**Task description**
Take every line in the entries that includes the word "evenodd" and copy it.

**Data shown**

:::

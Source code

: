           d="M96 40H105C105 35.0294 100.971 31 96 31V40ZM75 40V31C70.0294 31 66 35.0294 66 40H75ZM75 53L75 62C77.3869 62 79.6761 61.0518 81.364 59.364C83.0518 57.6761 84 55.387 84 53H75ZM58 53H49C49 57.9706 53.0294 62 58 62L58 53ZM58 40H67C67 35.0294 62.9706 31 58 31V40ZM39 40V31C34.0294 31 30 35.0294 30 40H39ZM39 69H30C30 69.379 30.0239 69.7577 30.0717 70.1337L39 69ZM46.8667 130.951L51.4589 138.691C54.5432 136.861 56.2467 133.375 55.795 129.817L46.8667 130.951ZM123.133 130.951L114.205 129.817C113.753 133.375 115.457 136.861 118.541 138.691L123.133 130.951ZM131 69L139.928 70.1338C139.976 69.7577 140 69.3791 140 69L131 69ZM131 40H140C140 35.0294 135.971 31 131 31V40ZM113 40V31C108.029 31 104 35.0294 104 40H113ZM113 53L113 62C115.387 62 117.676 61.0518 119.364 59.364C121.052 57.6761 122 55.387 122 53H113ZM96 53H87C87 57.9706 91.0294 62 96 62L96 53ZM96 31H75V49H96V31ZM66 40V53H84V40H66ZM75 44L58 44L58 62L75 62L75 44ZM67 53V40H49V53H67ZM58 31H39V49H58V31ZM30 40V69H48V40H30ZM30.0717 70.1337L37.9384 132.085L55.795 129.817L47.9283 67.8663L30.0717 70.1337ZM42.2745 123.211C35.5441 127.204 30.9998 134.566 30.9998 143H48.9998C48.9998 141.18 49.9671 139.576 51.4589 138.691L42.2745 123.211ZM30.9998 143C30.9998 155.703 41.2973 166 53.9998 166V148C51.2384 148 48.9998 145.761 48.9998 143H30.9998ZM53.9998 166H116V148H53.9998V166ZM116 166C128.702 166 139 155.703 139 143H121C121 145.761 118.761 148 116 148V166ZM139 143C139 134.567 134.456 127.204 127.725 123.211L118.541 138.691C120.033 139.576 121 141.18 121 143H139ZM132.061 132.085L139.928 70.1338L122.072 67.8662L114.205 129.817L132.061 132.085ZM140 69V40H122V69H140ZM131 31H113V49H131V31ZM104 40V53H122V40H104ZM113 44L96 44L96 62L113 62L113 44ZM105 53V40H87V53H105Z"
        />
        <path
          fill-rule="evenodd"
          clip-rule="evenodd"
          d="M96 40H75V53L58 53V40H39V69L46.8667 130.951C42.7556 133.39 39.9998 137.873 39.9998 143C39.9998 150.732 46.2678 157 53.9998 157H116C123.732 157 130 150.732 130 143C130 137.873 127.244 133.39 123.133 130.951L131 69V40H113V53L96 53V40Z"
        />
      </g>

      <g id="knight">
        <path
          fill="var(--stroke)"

:::

**Exercise output**
          fill-rule="evenodd"
          clip-rule="evenodd"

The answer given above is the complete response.